I’ve mentioned the E-M5 earlier in the review. It’s still a solid, albeit slightly older camera. Its main advantage is the 5-axis image stabilization and the weatherproofing. I already told you that I prefer the ergonomics of the E-M10.
This is Olympus’ flagship and it’s significantly more expensive. You get a bigger, beefier camera with a solid build. Of course, you get the 5-axis image stabilization and the weatherproofing. It’s the best camera to get if you have the older, legacy 4/3 DSLR lenses — they work quickly on this body with the lens adapter. Because of its larger body and stout grip, it works well for larger lenses. Read my detailed Olympus OM-D E-M1 review.

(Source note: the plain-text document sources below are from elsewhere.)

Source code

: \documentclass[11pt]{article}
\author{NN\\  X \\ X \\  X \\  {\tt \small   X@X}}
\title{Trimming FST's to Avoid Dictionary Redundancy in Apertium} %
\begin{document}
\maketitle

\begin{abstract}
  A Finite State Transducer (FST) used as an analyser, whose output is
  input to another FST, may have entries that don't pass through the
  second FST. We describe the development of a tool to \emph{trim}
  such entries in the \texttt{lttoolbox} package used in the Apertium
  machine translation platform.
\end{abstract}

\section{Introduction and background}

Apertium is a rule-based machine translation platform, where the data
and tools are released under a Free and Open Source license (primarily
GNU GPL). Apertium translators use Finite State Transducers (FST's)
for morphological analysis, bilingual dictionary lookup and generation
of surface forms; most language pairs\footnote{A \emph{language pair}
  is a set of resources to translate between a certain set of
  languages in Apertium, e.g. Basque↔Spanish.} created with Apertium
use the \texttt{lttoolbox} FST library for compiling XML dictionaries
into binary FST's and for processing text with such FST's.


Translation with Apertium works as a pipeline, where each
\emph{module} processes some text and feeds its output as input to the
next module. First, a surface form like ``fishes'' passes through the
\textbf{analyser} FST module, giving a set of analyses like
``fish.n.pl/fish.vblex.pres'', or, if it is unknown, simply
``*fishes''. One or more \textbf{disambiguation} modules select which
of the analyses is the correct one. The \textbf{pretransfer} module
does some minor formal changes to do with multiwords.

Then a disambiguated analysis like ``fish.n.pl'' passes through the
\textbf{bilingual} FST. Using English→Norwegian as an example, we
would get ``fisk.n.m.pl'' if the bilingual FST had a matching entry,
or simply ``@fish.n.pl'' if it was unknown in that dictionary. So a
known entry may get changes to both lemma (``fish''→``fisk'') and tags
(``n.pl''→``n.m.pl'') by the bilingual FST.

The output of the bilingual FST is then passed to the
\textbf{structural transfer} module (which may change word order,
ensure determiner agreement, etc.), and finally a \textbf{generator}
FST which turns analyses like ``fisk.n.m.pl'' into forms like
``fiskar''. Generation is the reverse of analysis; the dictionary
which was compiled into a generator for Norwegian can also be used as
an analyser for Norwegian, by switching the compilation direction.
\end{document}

The E-P5 is the top of line camera in the Olympus Pen series. It’s a bit confusing since Olympus has 2 lines, the OM-D and Pen but they share the same sensor. It’s really a matter of packaging. The OM-Ds, for now, have built-in EVFs and the Pen line doesn’t. The E-P5 is a beautifully crafted and retro inspired from Olympus’ old film Pen cameras. It’s built better than the E-M10 and arguably even better than the E-M5. I love how it looks and feels. Read my detailed review of the Olympus Pen E-P5.
Which would I prefer, the E-P5 or the E-M10? That’s a hard question. For the price, you certainly get more features with the E-M10. The biggest one being the integrated EVF. The E-M10 uses that same batteries as my other Olympus cameras, which is a nice bonus. The E-P5 uses different batteries.
But the Pen E-P5 is seductive in its build and looks. And the E-P5 also has the 5-axis image stabilization. It’s clearly a more premium camera, and when it was introduced, it was noticeably more expensive. Over the past year the E-P5 prices have dropped, to the point where both cameras are about the same price.
1. A complete set of features for a good price
2. Good ergonomic controls in a small form factor
3. That Great Olympus color
4. Fast focus
5. Accurate Exposure
6. 8 frames per second
7. Solid 3-axis image stabilization
8. Good quality EVF
9. Tilting rear LCD Screen
10. Built-in flash
11. Great lens selection, best in the mirrorless market
1. On and off switch placed inconveniently near the bottom rear
2. Would prefer stiffer control dials to minimize any unintended changes
3. Does not have an accessory port for external mics
There is little to fault the Olympus OM-D E-M10. It’s a highly refined camera which you can tell has been honed over years of improvements. In reality, very little separates the E-M10 from its slightly older and larger brother, the E-M5. And being 2 years newer, the E-M10 has some new features such as a newer image processor and newer firmware. It has HDR bracketing features, for example, that the E-M5 does not have.
It seems like Olympus added all the latest features, detuned the camera a bit (using a 3-axis IS system instead of the 5-axis, removing the weather sealing) used a slightly less expensive body casing and dropped the price. At $799 it has all the features most anyone will need and it’s solidly under the $1000 mark.
I would seriously consider this over any entry to mid-level DSLR. The image quality is in line with DSLRs and it so much more versatile and fun. The smaller camera is going to allow you to bring it to more places than a comparably bulky DSLR. In theory, a skilled photographer might be able to get technically cleaner pictures from an APS-C DSLR, but for most people, it probably won’t make a difference. Size and convenience wins.
For any one looking for a camera under $1000, it’s the camera I recommend.